What to work on>
In the entries below, which lines run from the one containing "- @backstage/plugin-scaffolder-common@1.4.1-next.1" to the one containing "- @backstage/catalog-model@1.4.2-next.0"? Copy exactly those lines, ends included, and no others.

Listed entries>
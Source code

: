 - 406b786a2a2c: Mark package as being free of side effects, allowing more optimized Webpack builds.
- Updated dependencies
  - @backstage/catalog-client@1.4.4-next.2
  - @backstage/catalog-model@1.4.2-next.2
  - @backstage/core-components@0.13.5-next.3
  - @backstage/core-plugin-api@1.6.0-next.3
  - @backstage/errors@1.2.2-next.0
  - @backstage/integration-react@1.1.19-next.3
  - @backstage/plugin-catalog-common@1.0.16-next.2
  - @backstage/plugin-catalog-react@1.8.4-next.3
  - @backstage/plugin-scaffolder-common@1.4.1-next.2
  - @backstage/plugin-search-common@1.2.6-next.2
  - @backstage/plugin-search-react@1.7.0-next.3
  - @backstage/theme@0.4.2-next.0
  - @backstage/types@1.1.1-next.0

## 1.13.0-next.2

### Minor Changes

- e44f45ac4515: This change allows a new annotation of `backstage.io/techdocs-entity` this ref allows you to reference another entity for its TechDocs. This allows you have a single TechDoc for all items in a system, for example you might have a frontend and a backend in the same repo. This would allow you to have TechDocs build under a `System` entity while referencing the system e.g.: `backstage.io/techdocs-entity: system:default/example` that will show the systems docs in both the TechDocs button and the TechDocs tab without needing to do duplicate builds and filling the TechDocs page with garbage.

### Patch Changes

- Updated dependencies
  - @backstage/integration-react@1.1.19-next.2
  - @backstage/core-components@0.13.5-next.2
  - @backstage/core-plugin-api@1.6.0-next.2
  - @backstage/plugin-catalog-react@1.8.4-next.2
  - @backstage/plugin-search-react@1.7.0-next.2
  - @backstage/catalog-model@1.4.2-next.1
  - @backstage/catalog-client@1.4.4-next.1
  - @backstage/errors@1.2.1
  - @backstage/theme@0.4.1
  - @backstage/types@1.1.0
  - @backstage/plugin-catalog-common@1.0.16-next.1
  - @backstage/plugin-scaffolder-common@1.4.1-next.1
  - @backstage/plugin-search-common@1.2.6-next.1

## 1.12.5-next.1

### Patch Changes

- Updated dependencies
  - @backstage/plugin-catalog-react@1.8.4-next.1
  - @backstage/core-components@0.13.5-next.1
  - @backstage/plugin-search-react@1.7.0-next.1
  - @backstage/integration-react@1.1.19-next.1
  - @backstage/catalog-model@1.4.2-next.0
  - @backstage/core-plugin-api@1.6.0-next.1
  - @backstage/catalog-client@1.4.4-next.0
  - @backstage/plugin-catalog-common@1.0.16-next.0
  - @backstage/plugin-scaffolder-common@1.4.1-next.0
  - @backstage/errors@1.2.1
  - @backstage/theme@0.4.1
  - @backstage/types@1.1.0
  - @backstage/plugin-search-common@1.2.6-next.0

--

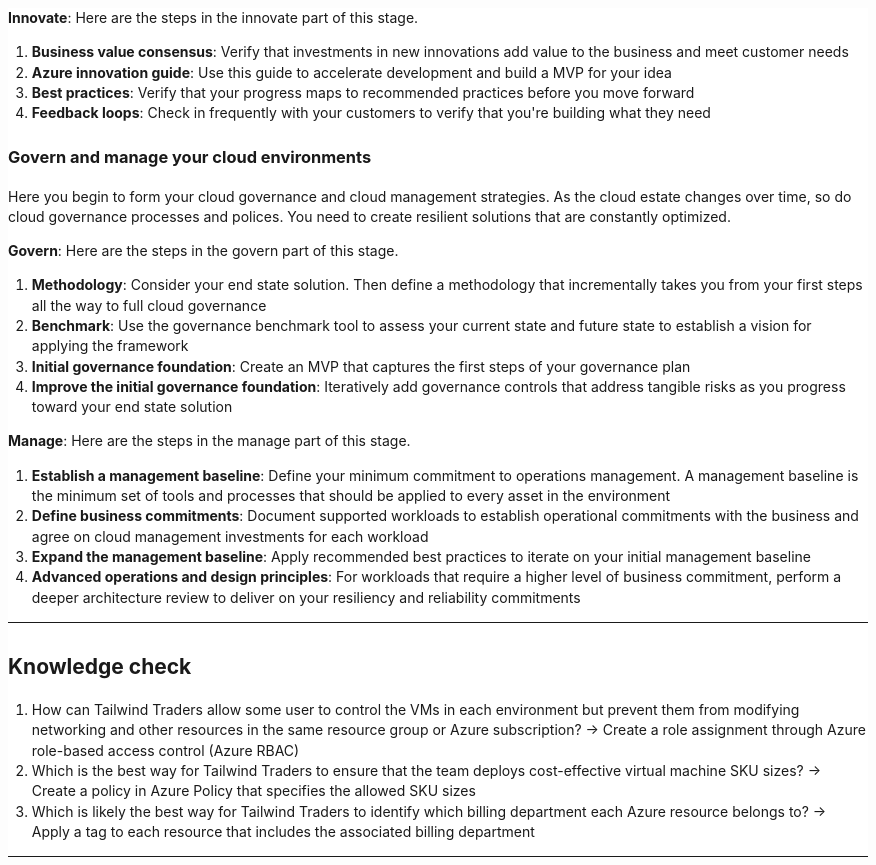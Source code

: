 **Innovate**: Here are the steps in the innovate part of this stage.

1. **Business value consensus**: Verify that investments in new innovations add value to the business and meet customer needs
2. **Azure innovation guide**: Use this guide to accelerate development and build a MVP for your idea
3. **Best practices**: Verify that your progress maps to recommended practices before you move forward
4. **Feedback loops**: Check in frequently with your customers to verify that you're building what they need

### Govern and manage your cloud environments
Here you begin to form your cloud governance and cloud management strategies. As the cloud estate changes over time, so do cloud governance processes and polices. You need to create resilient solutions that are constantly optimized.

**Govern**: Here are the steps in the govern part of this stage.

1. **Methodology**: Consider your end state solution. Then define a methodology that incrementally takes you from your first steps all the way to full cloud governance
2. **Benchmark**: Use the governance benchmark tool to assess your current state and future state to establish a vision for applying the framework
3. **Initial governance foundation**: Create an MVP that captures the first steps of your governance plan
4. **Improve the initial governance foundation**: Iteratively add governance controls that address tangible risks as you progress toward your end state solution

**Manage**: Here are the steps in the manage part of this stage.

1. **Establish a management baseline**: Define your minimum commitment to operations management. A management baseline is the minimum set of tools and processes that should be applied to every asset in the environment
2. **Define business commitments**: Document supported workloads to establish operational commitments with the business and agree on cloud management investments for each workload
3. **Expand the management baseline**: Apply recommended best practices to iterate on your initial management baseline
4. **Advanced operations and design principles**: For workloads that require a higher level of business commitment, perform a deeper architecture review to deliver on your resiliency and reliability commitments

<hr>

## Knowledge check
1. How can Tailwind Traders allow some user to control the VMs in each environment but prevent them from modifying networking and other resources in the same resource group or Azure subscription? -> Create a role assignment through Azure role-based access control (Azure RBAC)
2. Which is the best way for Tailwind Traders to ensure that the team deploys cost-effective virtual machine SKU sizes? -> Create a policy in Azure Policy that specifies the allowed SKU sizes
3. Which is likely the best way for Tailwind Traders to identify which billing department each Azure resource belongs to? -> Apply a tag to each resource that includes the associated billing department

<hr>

Response>
  - @backstage/plugin-scaffolder-common@1.4.1-next.1
  - @backstage/plugin-search-common@1.2.6-next.1

## 1.12.5-next.1

### Patch Changes

- Updated dependencies
  - @backstage/plugin-catalog-react@1.8.4-next.1
  - @backstage/core-components@0.13.5-next.1
  - @backstage/plugin-search-react@1.7.0-next.1
  - @backstage/integration-react@1.1.19-next.1
  - @backstage/catalog-model@1.4.2-next.0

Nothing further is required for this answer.